Which of the following correlation coefficients may represent a strong correlation?
a) +0.30 b) +0.75 c) +1.3 d) -0.85 e) -0.05

Solution:

Correlation coefficients are used to measure how strong a relationship is between two variables. There are several types of correlation coefficients, but the most popular is Pearson’s. Pearson’s correlation is a correlation coefficient commonly used in linear regression. Generally, correlation coefficients range between -1.00 to +1.00.

According to the rule of correlation coefficients, the strongest correlation is considered when the value is closest to +1 (positive correlation) or -1 (negative correlation). 

A positive correlation coefficient indicates that the value of one variable depends on the other variable directly.

A zero-correlation coefficient indicates that there is no correlation between both variables.

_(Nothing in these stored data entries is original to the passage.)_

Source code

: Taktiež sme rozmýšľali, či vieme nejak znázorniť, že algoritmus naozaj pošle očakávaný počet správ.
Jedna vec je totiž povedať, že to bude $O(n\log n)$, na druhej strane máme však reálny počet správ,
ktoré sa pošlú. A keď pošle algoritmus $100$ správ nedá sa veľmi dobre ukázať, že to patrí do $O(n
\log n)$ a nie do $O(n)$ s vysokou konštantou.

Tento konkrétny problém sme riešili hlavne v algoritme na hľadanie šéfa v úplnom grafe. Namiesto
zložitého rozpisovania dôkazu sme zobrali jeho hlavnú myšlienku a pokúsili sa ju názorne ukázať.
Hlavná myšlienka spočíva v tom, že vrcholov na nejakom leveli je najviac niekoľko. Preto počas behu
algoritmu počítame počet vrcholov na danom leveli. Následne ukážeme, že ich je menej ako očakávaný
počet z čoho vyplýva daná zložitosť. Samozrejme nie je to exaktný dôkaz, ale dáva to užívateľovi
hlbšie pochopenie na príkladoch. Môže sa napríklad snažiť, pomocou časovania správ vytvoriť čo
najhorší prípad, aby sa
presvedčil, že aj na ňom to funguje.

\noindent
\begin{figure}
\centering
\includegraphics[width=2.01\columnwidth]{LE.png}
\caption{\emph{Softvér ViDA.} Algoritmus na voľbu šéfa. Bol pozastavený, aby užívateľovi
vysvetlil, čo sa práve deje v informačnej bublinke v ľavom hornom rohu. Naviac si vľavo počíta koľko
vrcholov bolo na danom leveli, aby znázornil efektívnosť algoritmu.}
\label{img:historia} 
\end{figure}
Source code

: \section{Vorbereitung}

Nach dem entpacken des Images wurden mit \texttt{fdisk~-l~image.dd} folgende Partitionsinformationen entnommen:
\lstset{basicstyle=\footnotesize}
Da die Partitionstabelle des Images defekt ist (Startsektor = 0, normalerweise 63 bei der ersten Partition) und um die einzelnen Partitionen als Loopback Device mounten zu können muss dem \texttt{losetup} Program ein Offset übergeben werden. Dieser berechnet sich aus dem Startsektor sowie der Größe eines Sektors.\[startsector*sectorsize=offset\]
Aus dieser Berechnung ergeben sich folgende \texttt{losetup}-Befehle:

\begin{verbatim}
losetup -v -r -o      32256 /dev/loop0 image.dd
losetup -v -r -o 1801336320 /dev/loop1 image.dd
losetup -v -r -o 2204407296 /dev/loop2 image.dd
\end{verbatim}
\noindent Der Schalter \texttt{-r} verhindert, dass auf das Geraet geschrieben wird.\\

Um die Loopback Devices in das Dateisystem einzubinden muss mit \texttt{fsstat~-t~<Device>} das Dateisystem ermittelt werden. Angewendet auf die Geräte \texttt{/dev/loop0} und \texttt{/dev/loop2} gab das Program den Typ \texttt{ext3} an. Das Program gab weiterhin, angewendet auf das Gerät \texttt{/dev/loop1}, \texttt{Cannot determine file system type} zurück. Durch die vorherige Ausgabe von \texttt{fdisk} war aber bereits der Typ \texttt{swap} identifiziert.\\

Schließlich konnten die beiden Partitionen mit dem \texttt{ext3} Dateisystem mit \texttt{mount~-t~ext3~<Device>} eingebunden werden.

A negative correlation coefficient indicates that the value of one variable depends on the other variable inversely.

Hence, according to the options, we know that -0.85 is the closest to -1, and none of the values is closer than that to either of -1 or +1. Hence, it is more negatively correlated.

Hence, -0.85 (Option d) is the strongest correlation coefficient which represents the strongest correlation as compared to others.

Which of the following correlation coefficients may represent a strong correlation?

Summary:

-0.85 (Option d) is the strongest correlation coefficient which represents the strongest correlation as compared to others.